Jean-Claude Dreher has invited Caroline Charpentier(Caltech USA) to come and give a talk on:
From information seeking to observational learning: behavioral and neural computations
Gathering information and observing others are crucial steps to learn about the world around us, yet little is known about the computational mechanisms that allow us to do so. In this talk, I will present two projects that sought to tackle this question. In the first project, we provide empirical evidence that decisions to seek information are not only driven by outcome uncertainty, but are also strongly valence-dependent. When a future outcome is desirable people are more likely to want to know, but when a future outcome is undesirable, they often choose to remain ignorant. Strikingly, participants are also willing to pay for knowledge and ignorance as a function of valence. Computationally, mesolimbic reward regions were found encode valence-dependent information prediction errors, suggesting a mechanism for why knowledge is not always valued. In the second project, we examined two strategies that people can deploy when learning from observing others: imitation (learning about and copying another agent’s actions) and emulation (learning by inferring the beliefs, intentions and goals of another agent). Depending on uncertainty and volatility in the environment, people adaptively arbitrate between the two strategies.
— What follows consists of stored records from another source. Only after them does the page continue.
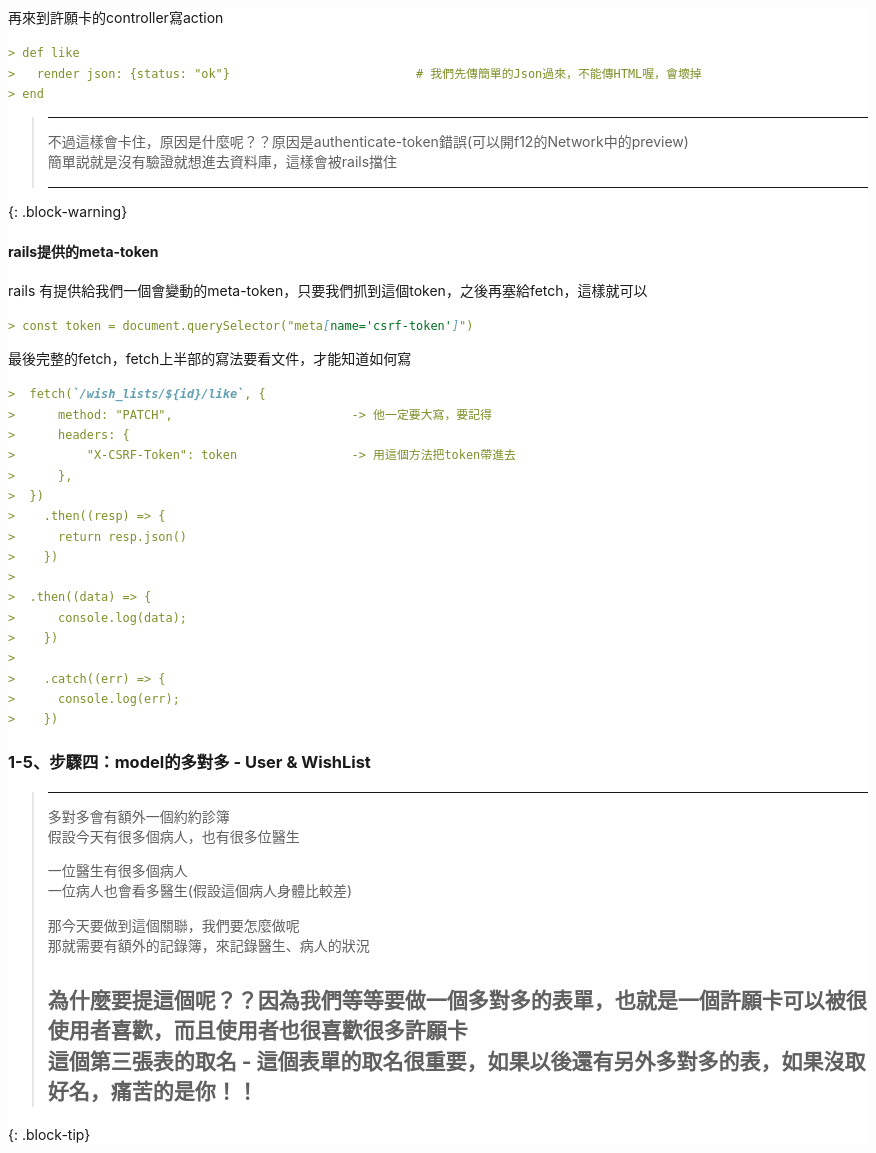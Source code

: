 
再來到許願卡的controller寫action
```md
> def like
>   render json: {status: "ok"}                          # 我們先傳簡單的Json過來，不能傳HTML喔，會壞掉
> end
```

> ---  
> 不過這樣會卡住，原因是什麼呢？？原因是authenticate-token錯誤(可以開f12的Network中的preview)   
> 簡單説就是沒有驗證就想進去資料庫，這樣會被rails擋住   
>    
> ---  
{: .block-warning}

#### rails提供的meta-token
rails 有提供給我們一個會變動的meta-token，只要我們抓到這個token，之後再塞給fetch，這樣就可以
```md
> const token = document.querySelector("meta[name='csrf-token']")
```

最後完整的fetch，fetch上半部的寫法要看文件，才能知道如何寫
```md
>  fetch(`/wish_lists/${id}/like`, {
>      method: "PATCH",                         -> 他一定要大寫，要記得
>      headers: {
>          "X-CSRF-Token": token                -> 用這個方法把token帶進去
>      },
>  })
>    .then((resp) => {
>      return resp.json()
>    })
>   
>  .then((data) => {
>      console.log(data);
>    })
>  
>    .catch((err) => {
>      console.log(err);
>    })
```


### 1-5、步驟四：model的多對多 - User & WishList

> ---  
> 多對多會有額外一個約約診簿  
> 假設今天有很多個病人，也有很多位醫生  
>   
> 一位醫生有很多個病人  
> 一位病人也會看多醫生(假設這個病人身體比較差)  
>   
> 那今天要做到這個關聯，我們要怎麼做呢  
> 那就需要有額外的記錄簿，來記錄醫生、病人的狀況  
> 
> 為什麼要提這個呢？？因為我們等等要做一個多對多的表單，也就是一個許願卡可以被很使用者喜歡，而且使用者也很喜歡很多許願卡    
> 這個第三張表的取名 - 這個表單的取名很重要，如果以後還有另外多對多的表，如果沒取好名，痛苦的是你！！   
> ---  
{: .block-tip}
Computational models suggest that arbitration is driven by the relative reliability of each strategy, with corresponding model-based regressors tracked in the brain’s valuation and mentalizing networks. Together, these findings provide novel insights on how people sample information and learn from others in an uncertain world. They pave the way for future investigations of the role of social and emotional factors in these processes.
ISC Council room, from 2pm